(Collected data)
- Opening Delimiter -
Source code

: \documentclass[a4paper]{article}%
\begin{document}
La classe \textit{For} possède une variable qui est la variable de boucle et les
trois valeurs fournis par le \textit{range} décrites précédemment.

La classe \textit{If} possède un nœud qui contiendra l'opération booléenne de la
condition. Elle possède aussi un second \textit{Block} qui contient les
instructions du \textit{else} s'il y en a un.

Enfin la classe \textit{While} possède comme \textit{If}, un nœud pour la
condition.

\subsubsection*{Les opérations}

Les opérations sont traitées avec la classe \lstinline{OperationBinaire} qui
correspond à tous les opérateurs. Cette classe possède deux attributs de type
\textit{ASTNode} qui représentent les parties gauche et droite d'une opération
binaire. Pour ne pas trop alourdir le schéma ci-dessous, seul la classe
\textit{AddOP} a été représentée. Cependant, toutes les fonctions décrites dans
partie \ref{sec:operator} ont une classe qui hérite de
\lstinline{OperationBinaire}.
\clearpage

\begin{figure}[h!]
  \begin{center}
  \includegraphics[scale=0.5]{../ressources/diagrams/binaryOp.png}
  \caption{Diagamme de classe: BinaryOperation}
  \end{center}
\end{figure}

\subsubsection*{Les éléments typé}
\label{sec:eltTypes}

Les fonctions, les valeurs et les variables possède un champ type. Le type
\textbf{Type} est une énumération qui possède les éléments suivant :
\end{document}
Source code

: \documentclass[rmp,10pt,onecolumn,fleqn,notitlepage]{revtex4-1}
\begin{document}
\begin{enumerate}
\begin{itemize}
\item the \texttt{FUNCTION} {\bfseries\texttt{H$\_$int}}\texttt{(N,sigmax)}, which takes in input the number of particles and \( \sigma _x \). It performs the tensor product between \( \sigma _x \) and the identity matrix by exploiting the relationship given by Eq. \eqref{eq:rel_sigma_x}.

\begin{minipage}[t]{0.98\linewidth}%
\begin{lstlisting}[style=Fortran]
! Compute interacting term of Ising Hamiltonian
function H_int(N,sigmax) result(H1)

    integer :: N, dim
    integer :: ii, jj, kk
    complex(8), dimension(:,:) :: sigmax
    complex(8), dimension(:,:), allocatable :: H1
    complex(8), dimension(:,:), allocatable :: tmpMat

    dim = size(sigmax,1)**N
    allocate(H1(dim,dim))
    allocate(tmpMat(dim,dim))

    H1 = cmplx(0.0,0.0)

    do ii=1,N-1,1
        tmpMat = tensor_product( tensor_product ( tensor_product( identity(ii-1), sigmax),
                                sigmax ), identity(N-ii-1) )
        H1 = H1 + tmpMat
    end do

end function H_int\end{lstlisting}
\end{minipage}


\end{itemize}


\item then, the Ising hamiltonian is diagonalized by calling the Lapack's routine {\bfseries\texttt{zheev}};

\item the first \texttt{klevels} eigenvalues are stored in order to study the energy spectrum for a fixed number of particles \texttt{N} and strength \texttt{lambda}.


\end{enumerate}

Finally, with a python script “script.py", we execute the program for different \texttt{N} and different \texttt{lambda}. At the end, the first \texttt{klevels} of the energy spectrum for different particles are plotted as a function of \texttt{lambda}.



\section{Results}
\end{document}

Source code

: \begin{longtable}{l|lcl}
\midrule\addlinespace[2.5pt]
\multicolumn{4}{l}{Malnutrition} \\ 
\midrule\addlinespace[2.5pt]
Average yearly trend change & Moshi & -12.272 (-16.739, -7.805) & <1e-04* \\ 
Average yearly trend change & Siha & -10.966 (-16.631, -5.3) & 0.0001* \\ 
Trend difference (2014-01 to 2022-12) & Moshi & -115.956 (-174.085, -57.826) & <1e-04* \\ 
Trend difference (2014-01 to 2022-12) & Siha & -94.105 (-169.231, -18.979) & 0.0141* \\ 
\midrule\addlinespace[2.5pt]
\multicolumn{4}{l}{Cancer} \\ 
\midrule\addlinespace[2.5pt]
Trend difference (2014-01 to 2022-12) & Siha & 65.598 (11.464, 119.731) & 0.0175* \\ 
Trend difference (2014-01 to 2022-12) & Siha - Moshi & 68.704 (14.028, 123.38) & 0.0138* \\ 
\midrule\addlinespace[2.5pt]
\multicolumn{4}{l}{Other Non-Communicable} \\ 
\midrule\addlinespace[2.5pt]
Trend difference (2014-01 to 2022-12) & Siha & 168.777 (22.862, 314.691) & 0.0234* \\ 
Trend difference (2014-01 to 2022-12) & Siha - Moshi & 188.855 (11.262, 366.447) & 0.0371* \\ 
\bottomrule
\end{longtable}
- Closing Delimiter -
**Task prompt:** In the data above, which lines include "multicolumn"? Return those lines.

**Finished exercise:**
\multicolumn{4}{l}{Malnutrition} \\ 
\multicolumn{4}{l}{Cancer} \\ 
\multicolumn{4}{l}{Other Non-Communicable} \\ 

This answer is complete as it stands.